Problem:
Your job is to retype the records exactly while dropping every picture.

[Entries supplied]

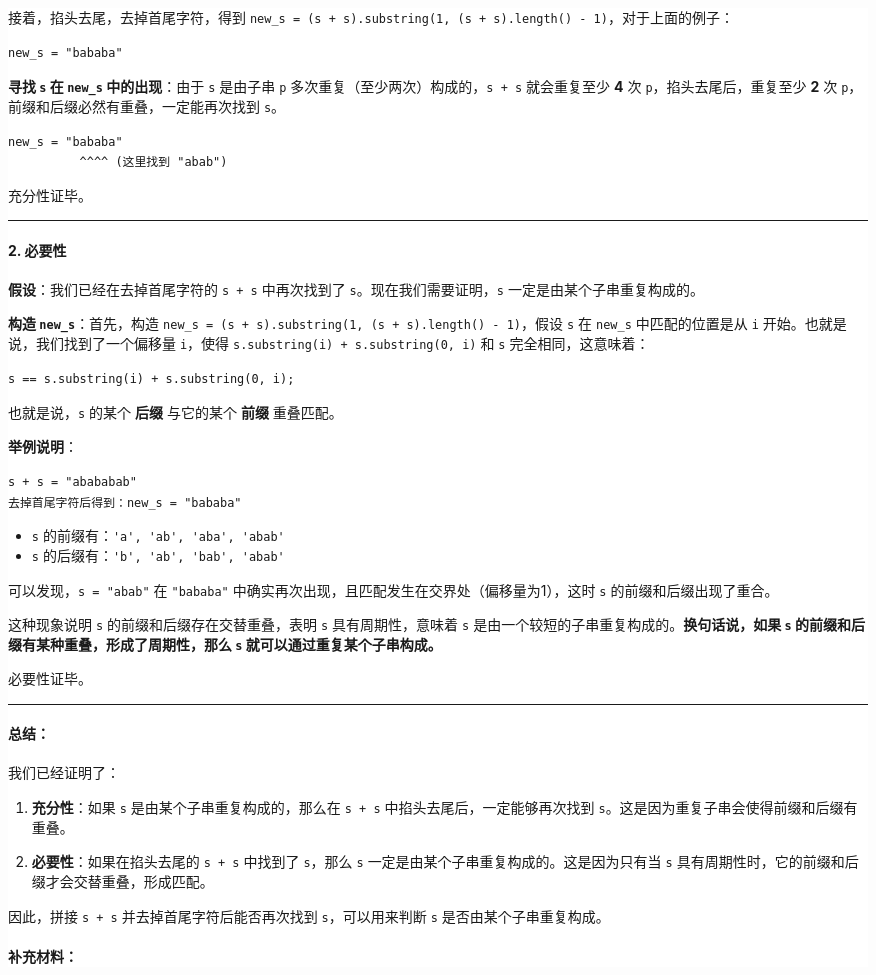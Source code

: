接着，掐头去尾，去掉首尾字符，得到 `new_s = (s + s).substring(1, (s + s).length() - 1)`，对于上面的例子：

```
new_s = "bababa"
```

**寻找 `s` 在 `new_s` 中的出现**：由于 `s` 是由子串 `p` 多次重复（至少两次）构成的，`s + s` 就会重复至少 **4** 次 `p`，掐头去尾后，重复至少 **2** 次 `p`，前缀和后缀必然有重叠，一定能再次找到 `s`。

```
new_s = "bababa"
          ^^^^ (这里找到 "abab")
```
充分性证毕。

---


#### **2. 必要性**

**假设**：我们已经在去掉首尾字符的 `s + s` 中再次找到了 `s`。现在我们需要证明，`s` 一定是由某个子串重复构成的。

**构造 `new_s`**：首先，构造 `new_s = (s + s).substring(1, (s + s).length() - 1)`，假设 `s` 在 `new_s` 中匹配的位置是从 `i` 开始。也就是说，我们找到了一个偏移量 `i`，使得 `s.substring(i) + s.substring(0, i)` 和 `s` 完全相同，这意味着：

```
s == s.substring(i) + s.substring(0, i);
```
也就是说，`s` 的某个 **后缀** 与它的某个 **前缀** 重叠匹配。

**举例说明**：
```
s + s = "abababab"
去掉首尾字符后得到：new_s = "bababa"
```
   - `s` 的前缀有：`'a', 'ab', 'aba', 'abab'`
   - `s` 的后缀有：`'b', 'ab', 'bab', 'abab'`

可以发现，`s = "abab"` 在 `"bababa"` 中确实再次出现，且匹配发生在交界处（偏移量为1），这时 `s` 的前缀和后缀出现了重合。


这种现象说明 `s` 的前缀和后缀存在交替重叠，表明 `s` 具有周期性，意味着 `s` 是由一个较短的子串重复构成的。**换句话说，如果 `s` 的前缀和后缀有某种重叠，形成了周期性，那么 `s` 就可以通过重复某个子串构成。**

必要性证毕。

---

#### 总结：

我们已经证明了：

1. **充分性**：如果 `s` 是由某个子串重复构成的，那么在 `s + s` 中掐头去尾后，一定能够再次找到 `s`。这是因为重复子串会使得前缀和后缀有重叠。

2. **必要性**：如果在掐头去尾的 `s + s` 中找到了 `s`，那么 `s` 一定是由某个子串重复构成的。这是因为只有当 `s` 具有周期性时，它的前缀和后缀才会交替重叠，形成匹配。

因此，拼接 `s + s` 并去掉首尾字符后能否再次找到 `s`，可以用来判断 `s` 是否由某个子串重复构成。


#### 补充材料：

[/Entries supplied]

Solved problem:
Source code

:接着，掐头去尾，去掉首尾字符，得到 `new_s = (s + s).substring(1, (s + s).length() - 1)`，对于上面的例子：

```
new_s = "bababa"
```

**寻找 `s` 在 `new_s` 中的出现**：由于 `s` 是由子串 `p` 多次重复（至少两次）构成的，`s + s` 就会重复至少 **4** 次 `p`，掐头去尾后，重复至少 **2** 次 `p`，前缀和后缀必然有重叠，一定能再次找到 `s`。

```
new_s = "bababa"
          ^^^^ (这里找到 "abab")
```
充分性证毕。

---


#### **2. 必要性**

**假设**：我们已经在去掉首尾字符的 `s + s` 中再次找到了 `s`。现在我们需要证明，`s` 一定是由某个子串重复构成的。

**构造 `new_s`**：首先，构造 `new_s = (s + s).substring(1, (s + s).length() - 1)`，假设 `s` 在 `new_s` 中匹配的位置是从 `i` 开始。也就是说，我们找到了一个偏移量 `i`，使得 `s.substring(i) + s.substring(0, i)` 和 `s` 完全相同，这意味着：

```
s == s.substring(i) + s.substring(0, i);
```
也就是说，`s` 的某个 **后缀** 与它的某个 **前缀** 重叠匹配。

**举例说明**：
```
s + s = "abababab"
去掉首尾字符后得到：new_s = "bababa"
```
   - `s` 的前缀有：`'a', 'ab', 'aba', 'abab'`
   - `s` 的后缀有：`'b', 'ab', 'bab', 'abab'`

可以发现，`s = "abab"` 在 `"bababa"` 中确实再次出现，且匹配发生在交界处（偏移量为1），这时 `s` 的前缀和后缀出现了重合。


这种现象说明 `s` 的前缀和后缀存在交替重叠，表明 `s` 具有周期性，意味着 `s` 是由一个较短的子串重复构成的。**换句话说，如果 `s` 的前缀和后缀有某种重叠，形成了周期性，那么 `s` 就可以通过重复某个子串构成。**

必要性证毕。

---

#### 总结：

我们已经证明了：

1. **充分性**：如果 `s` 是由某个子串重复构成的，那么在 `s + s` 中掐头去尾后，一定能够再次找到 `s`。这是因为重复子串会使得前缀和后缀有重叠。

2. **必要性**：如果在掐头去尾的 `s + s` 中找到了 `s`，那么 `s` 一定是由某个子串重复构成的。这是因为只有当 `s` 具有周期性时，它的前缀和后缀才会交替重叠，形成匹配。

因此，拼接 `s + s` 并去掉首尾字符后能否再次找到 `s`，可以用来判断 `s` 是否由某个子串重复构成。


#### 补充材料：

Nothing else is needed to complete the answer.